Tuesday’s 1-1 draw against Real Madrid underlined Tottenham’s progress in Europe over the past year, given last season they failed to qualify from an easier group.
Now, as they prepare to host Liverpool on Sunday, they have a similar opportunity to pick up an improved result relative to last season and strengthen their bid for domestic success.
It will be no easy feat for Spurs to beat their 2016-17 Premier League points total of 86, especially when they won 17 of their 19 top-flight fixtures at White Hart Lane and are struggling to exert that same dominance at Wembley.
However, this was one of the two home fixtures they did not win last season — the North Londoners drew 1-1 with Liverpool last August. In fact, Mauricio Pochettino is yet to win any of his three home matches against Liverpool with Tottenham.
In finding ways to squeeze even more points out of this top-flight campaign, a victory over Jurgen Klopp’s side would be valuable, especially as Spurs have lost at home to Chelsea after winning that contest last season — and such an improvement would be reflected in the league table. Pochettino’s team are currently one point worse off than at the same stage last term, after eight games, but a victory this weekend would leave them one point better off after nine matches.
It will then be a similar scenario the following weekend when Tottenham visit Manchester United — a fixture they have lost in all three seasons under Pochettino.
Across the next two weekends, Spurs face tough challenges but have great potential for progress.
The problem is that while they are fighting for every extra point, leaders Manchester City have made obvious forward strides themselves and already lie five points ahead of Tottenham, with their next two league games against Burnley and West Bromwich Albion.
It may be that City prove to be too strong in the title race and that Spurs will have to settle for ensuring they get a third successive season in the Champions League — no small achievement in itself, and a prize Liverpool will be very interested in, too.
Either way, while Tuesday’s trip to Madrid will live long in the memory, Sunday’s league match is arguably the bigger game this week
Given Spurs’ margin for error in their European group, their clash with Liverpool appears more important in terms of points and how significant the result will be to the rest of their season.
The tactical battle will be interesting because both Tottenham and their visitors have shown they are happiest when facing opponents who attack them.
Spurs have laboured at home against defensive Burnley, Swansea and Bournemouth outfits, but have been highly impressive on the road against teams who have felt more compelled to carry a threat of their own. Madrid fall into that category.
Similarly, Liverpool destroyed Arsenal 4-0 in August with a devastating counter-attacking approach, but have also been held to a draw at home against Burnley and were unable to break Man United down at Anfield last weekend.
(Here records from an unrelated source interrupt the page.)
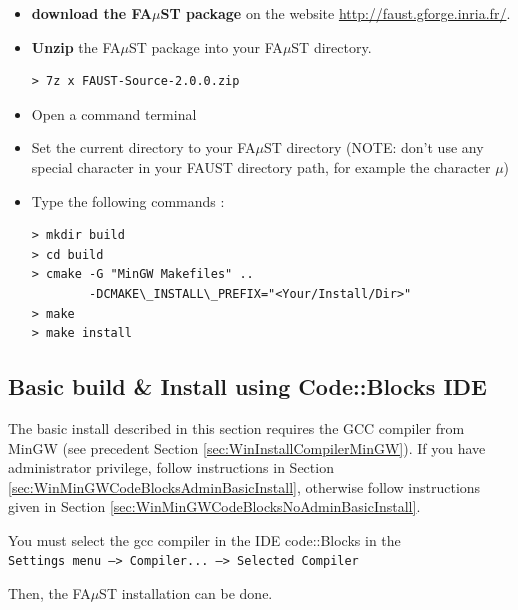 \begin{itemize}
\item \textbf{download the FA$\mu$ST package} on the website  \url{http://faust.gforge.inria.fr/}. 
\item \textbf{Unzip} the FA$\mu$ST package into your FA$\mu$ST directory. 
\begin{lstlisting}
> 7z x FAUST-Source-2.0.0.zip
\end{lstlisting}
\item Open a command terminal
\item Set the current directory to your FA$\mu$ST directory (NOTE: don't use any special character in your FAUST directory path, for example the character $\mu$)
\item Type the following commands : 
\begin{lstlisting}
> mkdir build
> cd build
> cmake -G "MinGW Makefiles" .. 
	    -DCMAKE\_INSTALL\_PREFIX="<Your/Install/Dir>"
> make
> make install 
\end{lstlisting}
\end{itemize}


\subsection{Basic build \& Install using Code::Blocks IDE}
\label{sec:WinCodeBlocksBasicInstall}

The basic install described in this section requires the GCC compiler from MinGW (see precedent Section \ref{sec:WinInstallCompilerMinGW}).
If you have administrator privilege, follow instructions in Section \ref{sec:WinMinGWCodeBlocksAdminBasicInstall}, otherwise follow instructions given in Section \ref{sec:WinMinGWCodeBlocksNoAdminBasicInstall}.

You must select the gcc compiler in the IDE code::Blocks in the \\ \texttt{Settings menu --> Compiler... --> Selected Compiler }  

Then, the FA$\mu$ST installation can be done. 

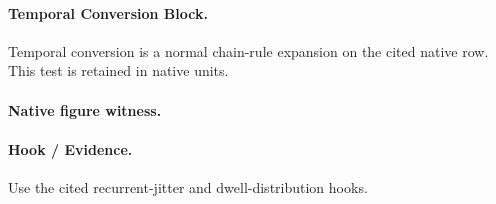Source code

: \paragraph{Temporal Conversion Block.} Temporal conversion is a normal chain-rule expansion on the cited native row. This test is retained in native units.
\paragraph{Native figure witness.}
\begin{center}
\end{center}
\paragraph{Hook / Evidence.} Use the cited recurrent-jitter and dwell-distribution hooks.

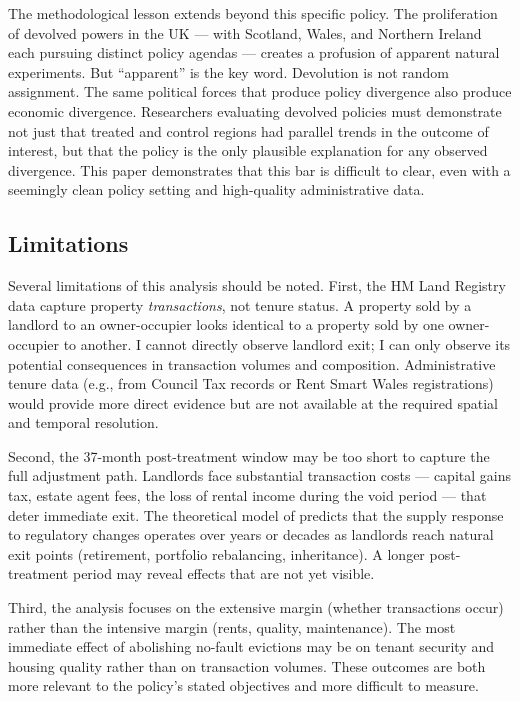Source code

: \documentclass[12pt]{article}
\begin{document}
The methodological lesson extends beyond this specific policy. The proliferation of devolved powers in the UK --- with Scotland, Wales, and Northern Ireland each pursuing distinct policy agendas --- creates a profusion of apparent natural experiments. But ``apparent'' is the key word. Devolution is not random assignment. The same political forces that produce policy divergence also produce economic divergence. Researchers evaluating devolved policies must demonstrate not just that treated and control regions had parallel trends in the outcome of interest, but that the policy is the only plausible explanation for any observed divergence. This paper demonstrates that this bar is difficult to clear, even with a seemingly clean policy setting and high-quality administrative data.

\subsection{Limitations}

Several limitations of this analysis should be noted. First, the HM Land Registry data capture property \textit{transactions}, not tenure status. A property sold by a landlord to an owner-occupier looks identical to a property sold by one owner-occupier to another. I cannot directly observe landlord exit; I can only observe its potential consequences in transaction volumes and composition. Administrative tenure data (e.g., from Council Tax records or Rent Smart Wales registrations) would provide more direct evidence but are not available at the required spatial and temporal resolution.

Second, the 37-month post-treatment window may be too short to capture the full adjustment path. Landlords face substantial transaction costs --- capital gains tax, estate agent fees, the loss of rental income during the void period --- that deter immediate exit. The theoretical model of \citet{arnott1995time} predicts that the supply response to regulatory changes operates over years or decades as landlords reach natural exit points (retirement, portfolio rebalancing, inheritance). A longer post-treatment period may reveal effects that are not yet visible.

Third, the analysis focuses on the extensive margin (whether transactions occur) rather than the intensive margin (rents, quality, maintenance). The most immediate effect of abolishing no-fault evictions may be on tenant security and housing quality rather than on transaction volumes. These outcomes are both more relevant to the policy's stated objectives and more difficult to measure.
\end{document}

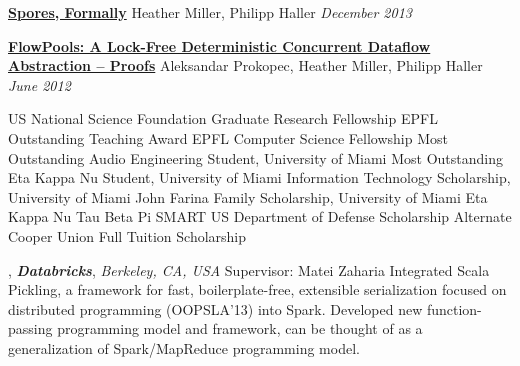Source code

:\documentclass[9pt]{article}
\begin{document}
\noindent\href{http://infoscience.epfl.ch/record/191240}{\bf Spores, Formally}\dates{}\vspace{-0.03in}
\newline\noindent Heather Miller, Philipp Haller
\newline\noindent\emph{December 2013}
\bigskip

\noindent\href{http://infoscience.epfl.ch/record/181098}{\bf  FlowPools: A Lock-Free Deterministic Concurrent Dataflow Abstraction -- Proofs}\dates{}\vspace{-0.03in}
\newline\noindent Aleksandar Prokopec, Heather Miller, Philipp Haller
\newline\noindent\emph{June 2012}
\bigskip

\medskip
{}

\noindent US National Science Foundation Graduate Research Fellowship 
\newline\noindent EPFL Outstanding Teaching Award 
\newline\noindent EPFL Computer Science Fellowship 
\newline\noindent Most Outstanding Audio Engineering Student, University of Miami 
\newline\noindent Most Outstanding Eta Kappa Nu Student, University of Miami 
\newline\noindent Information Technology Scholarship, University of Miami 
\newline\noindent John Farina Family Scholarship, University of Miami 
\newline\noindent Eta Kappa Nu 
\newline\noindent Tau Beta Pi 
\newline\noindent SMART US Department of Defense Scholarship Alternate 
\newline\noindent Cooper Union Full Tuition Scholarship 

\bigskip

\newpage

\medskip
{}

, {\bf \em Databricks}, \emph{Berkeley, CA, USA} \vspace{0.01in} 
\newline\noindent Supervisor: Matei Zaharia
\newline\noindent Integrated Scala Pickling, a framework for fast, boilerplate-free, extensible
\newline\noindent serialization focused on distributed programming (OOPSLA'13) into Spark.
\newline\noindent Developed new function-passing programming model and framework, can be
\newline\noindent thought of as a generalization of Spark/MapReduce programming model.
\bigskip
\end{document}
Both Klopp and Jose Mourinho claimed the other was the negative manager after that match, but either way, there was an understandable nervousness about allowing the other team to use their potency on the break.
There could be a similar dynamic this weekend as Pochettino and Klopp attempt to find the right balance between ambition and security.
The absence of Sadio Mane is good news for Spurs, given the way he shredded their high defensive line and exposed Ben Davies in particular during Liverpool’s 2-0 victory at Anfield in February.
However, the visitors still have the pace of Mohamed Salah as well as the talents of Philippe Coutinho, Roberto Firmino and Georginio Wijnaldum, and are coming off a 7-0 win at Maribor on Tuesday.
Meanwhile, Klopp will be fully aware of what Harry Kane, Christian Eriksen, Dele Alli and Son Heung-min can do when given space.
Sometimes, like on Merseyside on Saturday, the fear of such attacking threats means the two sides cancel each other out, too nervous of making the first mistake and overcommitting.
On the other hand, Liverpool are shaky at the back and have conceded 12 league goals so far, while Spurs have only shipped five and have the best defensive record outside the top two. Pochettino might feel an open game will suit his side, and back his rear guard to cope and react better than Klopp’s.
Meanwhile, could Klopp’s experience against Mourinho and the Portuguese’s questioning of his ambition influence his tactics one week on? Will he be wary of overseeing another stalemate against a top-six rival who are already ahead of his side in the table, and look to be more aggressive? Will he feel Spurs are vulnerable at Wembley and that his side can emulate Chelsea’s victory there?
We shall see, but if Spurs are serious about hanging on to Man City’s coattails, they could do with more than a draw against Liverpool this time around.